My heart dropped to the floor, but I wasn’t surprised by her choice. Krista told me she found a naturopathic doctor to keep her in remission. We talked about the diet her naturopath wanted her to be on and her next steps. She told me about supplements, juices, and various therapies her doctor planned for her.
Inside my heart sank even further. I remember trying to persuade Krista to do at least a few rounds of chemo. Due to her illness, I read and studied the most effective treatments for her stage of cancer.
For almost an hour, I tried to share what I learned and gently nudge her to reconsider. Krista could not be swayed, and she told me emphatically she would not put toxic chemicals into her body.

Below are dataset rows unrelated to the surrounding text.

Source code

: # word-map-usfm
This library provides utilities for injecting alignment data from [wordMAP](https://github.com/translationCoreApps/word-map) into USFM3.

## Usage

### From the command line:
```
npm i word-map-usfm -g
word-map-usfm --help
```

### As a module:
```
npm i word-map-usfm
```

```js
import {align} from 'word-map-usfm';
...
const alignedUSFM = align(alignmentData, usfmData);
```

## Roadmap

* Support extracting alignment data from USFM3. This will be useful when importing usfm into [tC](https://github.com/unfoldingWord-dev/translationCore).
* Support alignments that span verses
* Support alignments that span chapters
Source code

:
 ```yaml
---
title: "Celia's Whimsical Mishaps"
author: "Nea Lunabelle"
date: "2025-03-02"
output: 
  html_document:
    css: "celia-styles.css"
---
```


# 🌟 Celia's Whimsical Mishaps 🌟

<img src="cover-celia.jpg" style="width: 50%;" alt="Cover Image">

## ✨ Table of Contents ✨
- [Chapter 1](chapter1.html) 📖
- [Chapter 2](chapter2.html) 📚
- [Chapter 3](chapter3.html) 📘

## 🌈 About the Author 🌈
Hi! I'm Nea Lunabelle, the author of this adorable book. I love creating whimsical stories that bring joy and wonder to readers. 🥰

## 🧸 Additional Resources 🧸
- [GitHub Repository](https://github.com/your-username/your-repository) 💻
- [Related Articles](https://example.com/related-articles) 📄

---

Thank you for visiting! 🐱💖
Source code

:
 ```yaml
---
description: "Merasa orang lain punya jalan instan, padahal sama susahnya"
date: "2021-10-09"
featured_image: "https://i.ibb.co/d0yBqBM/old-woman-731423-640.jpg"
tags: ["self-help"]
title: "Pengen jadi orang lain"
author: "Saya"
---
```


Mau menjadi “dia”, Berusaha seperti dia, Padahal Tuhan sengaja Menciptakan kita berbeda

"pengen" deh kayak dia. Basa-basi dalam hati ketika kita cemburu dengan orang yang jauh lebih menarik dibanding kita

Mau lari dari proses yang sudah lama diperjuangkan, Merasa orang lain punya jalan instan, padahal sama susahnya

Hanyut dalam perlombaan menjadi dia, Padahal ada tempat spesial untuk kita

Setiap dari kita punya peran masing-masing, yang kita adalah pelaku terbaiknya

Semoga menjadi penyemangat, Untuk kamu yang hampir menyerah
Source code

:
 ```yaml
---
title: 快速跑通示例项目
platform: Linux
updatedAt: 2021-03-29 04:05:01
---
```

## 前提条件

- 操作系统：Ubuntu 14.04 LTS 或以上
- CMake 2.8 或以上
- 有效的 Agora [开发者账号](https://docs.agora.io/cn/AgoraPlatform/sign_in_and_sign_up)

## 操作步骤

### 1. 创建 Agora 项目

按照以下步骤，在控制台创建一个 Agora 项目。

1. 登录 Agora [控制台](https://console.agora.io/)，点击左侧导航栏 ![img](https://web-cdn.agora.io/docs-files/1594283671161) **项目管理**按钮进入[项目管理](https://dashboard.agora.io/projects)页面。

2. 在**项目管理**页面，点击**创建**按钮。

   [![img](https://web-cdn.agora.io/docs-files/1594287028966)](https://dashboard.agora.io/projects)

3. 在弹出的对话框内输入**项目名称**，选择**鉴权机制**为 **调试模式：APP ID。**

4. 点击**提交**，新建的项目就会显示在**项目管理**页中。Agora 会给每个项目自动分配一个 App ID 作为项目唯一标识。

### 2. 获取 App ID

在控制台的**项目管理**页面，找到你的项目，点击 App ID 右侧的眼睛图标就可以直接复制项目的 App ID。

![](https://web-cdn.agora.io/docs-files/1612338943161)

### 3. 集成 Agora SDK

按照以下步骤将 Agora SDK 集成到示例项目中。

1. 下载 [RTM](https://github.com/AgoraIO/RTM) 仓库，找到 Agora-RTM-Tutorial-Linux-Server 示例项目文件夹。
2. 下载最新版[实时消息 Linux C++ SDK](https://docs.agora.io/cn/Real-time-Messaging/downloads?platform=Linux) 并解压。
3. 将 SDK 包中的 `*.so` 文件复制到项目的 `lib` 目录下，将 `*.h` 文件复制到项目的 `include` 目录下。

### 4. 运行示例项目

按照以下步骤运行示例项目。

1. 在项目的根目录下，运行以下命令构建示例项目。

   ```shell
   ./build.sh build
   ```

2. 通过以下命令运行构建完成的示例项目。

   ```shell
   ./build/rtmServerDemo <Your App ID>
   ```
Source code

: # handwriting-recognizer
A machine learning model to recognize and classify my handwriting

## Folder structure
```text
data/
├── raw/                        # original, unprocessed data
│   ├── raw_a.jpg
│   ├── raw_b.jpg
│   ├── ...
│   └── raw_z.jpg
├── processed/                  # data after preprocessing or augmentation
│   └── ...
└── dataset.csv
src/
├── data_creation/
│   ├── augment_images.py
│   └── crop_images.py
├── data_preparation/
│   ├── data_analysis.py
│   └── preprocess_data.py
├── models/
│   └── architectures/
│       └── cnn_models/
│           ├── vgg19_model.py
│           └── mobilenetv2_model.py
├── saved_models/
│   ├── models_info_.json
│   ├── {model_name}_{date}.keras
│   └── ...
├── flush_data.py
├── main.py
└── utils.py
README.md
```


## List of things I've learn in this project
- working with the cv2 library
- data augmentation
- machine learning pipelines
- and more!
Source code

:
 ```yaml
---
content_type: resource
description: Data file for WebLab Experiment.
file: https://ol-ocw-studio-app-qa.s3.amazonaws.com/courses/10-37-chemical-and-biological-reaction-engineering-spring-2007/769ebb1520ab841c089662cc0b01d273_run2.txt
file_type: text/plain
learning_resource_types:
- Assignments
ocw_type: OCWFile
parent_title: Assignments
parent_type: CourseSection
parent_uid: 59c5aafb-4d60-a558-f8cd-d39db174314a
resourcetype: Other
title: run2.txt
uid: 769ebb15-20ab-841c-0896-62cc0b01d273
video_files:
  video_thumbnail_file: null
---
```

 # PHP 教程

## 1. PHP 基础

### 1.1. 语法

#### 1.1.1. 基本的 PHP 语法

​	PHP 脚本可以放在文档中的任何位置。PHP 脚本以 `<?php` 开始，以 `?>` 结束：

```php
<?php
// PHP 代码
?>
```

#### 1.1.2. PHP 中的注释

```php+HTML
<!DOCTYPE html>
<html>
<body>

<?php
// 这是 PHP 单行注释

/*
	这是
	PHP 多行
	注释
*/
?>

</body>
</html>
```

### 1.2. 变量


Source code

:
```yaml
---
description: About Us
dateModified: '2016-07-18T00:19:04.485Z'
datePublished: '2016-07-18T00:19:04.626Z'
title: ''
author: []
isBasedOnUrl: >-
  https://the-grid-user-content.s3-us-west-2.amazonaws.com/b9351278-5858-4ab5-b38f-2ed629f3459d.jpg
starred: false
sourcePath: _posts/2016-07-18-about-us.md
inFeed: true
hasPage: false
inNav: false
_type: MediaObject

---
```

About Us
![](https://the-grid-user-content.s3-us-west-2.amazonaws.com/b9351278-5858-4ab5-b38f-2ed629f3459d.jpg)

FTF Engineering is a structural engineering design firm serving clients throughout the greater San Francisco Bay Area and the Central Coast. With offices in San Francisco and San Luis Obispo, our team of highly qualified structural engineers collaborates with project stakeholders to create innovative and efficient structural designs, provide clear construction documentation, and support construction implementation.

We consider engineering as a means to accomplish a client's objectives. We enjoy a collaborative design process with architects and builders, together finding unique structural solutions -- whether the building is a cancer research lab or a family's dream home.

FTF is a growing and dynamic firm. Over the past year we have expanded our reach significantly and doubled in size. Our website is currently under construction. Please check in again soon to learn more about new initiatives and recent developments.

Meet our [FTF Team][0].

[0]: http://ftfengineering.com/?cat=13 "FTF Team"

A few weeks later, she arrived at my wedding. I tried not to think about her choice, but I could not escape my fears. Again, I wanted to get her to reconsider her decision to forego chemotherapy, but she quickly shot down my suggestions.
Krista believed in her naturopath, and there was no way for me to convince her otherwise. Soon Krista started a diet with no sugar, no carbs, and no alcohol. She began taking supplements, and she met with her naturopath frequently.
The deeper entrenched she got into her treatment the further we grew apart. I was angry, resentful, and sad that she refused conventional treatment. Our friendship grew more and more distant, and most of our conversations took place in chats on Facebook.
When I delivered my son, Krista sent me warm wishes. She checked in to see how my son was doing. We talked about planning a get together to have them meet. The last conversation we ever had we talked about making apple pie.
Right before the holidays, I messaged her to get together; we swapped a few messages. She told me her back hurt, and she was going to the chiropractor. We briefly talked about her treatments, and then agreed to reconnect after the first of the year.
Time flew by, and by March I realized I still needed to see Krista. Around the same time, my Facebook feed filled with photos of her. I thought it unusual that all of our mutual friends were posting pictures of Krista. Then I scanned a set of the images, and the caption read, “Rest in Peace.”
I burst into tears, and my face went flush. Frantically, I reached out to a friend to find out what happened. Our mutual friend Stephanie told me the horrific news. Her treatment plan with the naturopath doctor failed to keep her in remission.
Stephanie said her cancer returned the previous fall. By the time she got the diagnosis nothing could be done to treat her cancer. That fall doctors told her she had terminal breast cancer, and Krista told only a few people.
When she and I spoke that day in December, she knew she was dying and never told me. Krista only told me her back hurt. That should have been a queue for me to know something was wrong. Instead, I brushed it off and never inquired into the source of the pain.
As I look back now, I know why she never told me. Our disagreements about her treatment were a source of friction. Krista had been so steadfast that her naturopathic doctor would cure her. I now believe she didn’t want to admit to me that she trusted the wrong person.
I get angry today wishing I could have been more convincing of her getting chemotherapy. My heart hurts, and I miss her every single day.
No one should have to bury a friend prematurely. Krista died only days shy of her 40th birthday. A naturopath killed my friend. I knew I had to use my pain and productively use my voice. As a way to honor Krista, I knew I needed to expose charlatans that harm and kill the sick.
Today I work tirelessly to expose doctors, practitioners, and quacks that hurt others. Krista did not have to die. I won’t stop fighting this fight. Krista deserves to be here, but instead, I talk to her in my dreams.